From the material below, list every line containing "even".
[DATA LISTING — start]
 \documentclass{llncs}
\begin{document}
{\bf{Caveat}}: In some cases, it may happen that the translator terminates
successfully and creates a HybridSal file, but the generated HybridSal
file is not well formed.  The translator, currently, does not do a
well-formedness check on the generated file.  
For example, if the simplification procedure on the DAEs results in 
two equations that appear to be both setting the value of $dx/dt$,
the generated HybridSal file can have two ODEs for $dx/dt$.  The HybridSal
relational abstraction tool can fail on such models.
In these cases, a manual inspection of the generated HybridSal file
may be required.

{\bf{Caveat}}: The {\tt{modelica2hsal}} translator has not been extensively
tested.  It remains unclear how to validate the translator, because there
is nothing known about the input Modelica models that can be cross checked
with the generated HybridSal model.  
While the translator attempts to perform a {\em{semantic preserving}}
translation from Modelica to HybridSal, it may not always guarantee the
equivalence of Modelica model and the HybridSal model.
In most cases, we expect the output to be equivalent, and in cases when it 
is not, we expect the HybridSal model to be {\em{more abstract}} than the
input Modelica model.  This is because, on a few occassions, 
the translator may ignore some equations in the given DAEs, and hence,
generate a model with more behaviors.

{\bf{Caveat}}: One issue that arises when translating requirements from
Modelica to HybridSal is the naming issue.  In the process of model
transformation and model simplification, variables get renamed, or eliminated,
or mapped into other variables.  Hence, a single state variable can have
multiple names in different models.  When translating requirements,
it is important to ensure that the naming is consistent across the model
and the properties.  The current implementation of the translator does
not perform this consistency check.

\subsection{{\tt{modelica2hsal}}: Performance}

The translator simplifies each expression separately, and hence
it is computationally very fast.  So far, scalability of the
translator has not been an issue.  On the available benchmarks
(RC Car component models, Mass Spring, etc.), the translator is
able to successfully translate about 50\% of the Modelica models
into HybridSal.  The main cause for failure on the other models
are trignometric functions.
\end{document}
[DATA LISTING — finish]
[DATA LISTING — start]
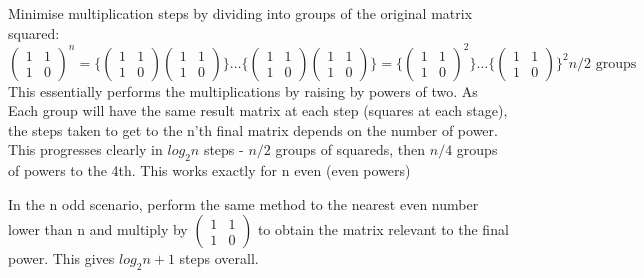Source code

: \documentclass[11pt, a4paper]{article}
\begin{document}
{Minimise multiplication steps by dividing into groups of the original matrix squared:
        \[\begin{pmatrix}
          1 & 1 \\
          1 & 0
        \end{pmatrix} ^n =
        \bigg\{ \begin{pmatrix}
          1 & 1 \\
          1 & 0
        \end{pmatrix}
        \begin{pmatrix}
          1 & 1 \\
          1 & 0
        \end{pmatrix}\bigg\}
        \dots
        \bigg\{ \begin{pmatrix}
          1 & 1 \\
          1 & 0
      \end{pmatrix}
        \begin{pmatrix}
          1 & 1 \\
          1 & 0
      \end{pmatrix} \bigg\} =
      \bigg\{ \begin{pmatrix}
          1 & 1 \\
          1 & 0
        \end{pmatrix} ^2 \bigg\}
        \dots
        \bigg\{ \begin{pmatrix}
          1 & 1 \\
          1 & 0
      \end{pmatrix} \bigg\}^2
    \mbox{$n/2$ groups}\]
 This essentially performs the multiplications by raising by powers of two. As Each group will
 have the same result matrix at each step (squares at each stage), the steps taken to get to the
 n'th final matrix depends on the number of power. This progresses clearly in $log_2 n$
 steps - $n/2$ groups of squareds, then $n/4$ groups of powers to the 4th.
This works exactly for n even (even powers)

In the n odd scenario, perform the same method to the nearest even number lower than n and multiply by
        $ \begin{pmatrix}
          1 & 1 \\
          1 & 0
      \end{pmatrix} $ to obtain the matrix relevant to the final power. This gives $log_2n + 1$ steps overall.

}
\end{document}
[DATA LISTING — finish]
_SOLUTION TO THE EXERCISE_
This works exactly for n even (even powers)
In the n odd scenario, perform the same method to the nearest even number lower than n and multiply by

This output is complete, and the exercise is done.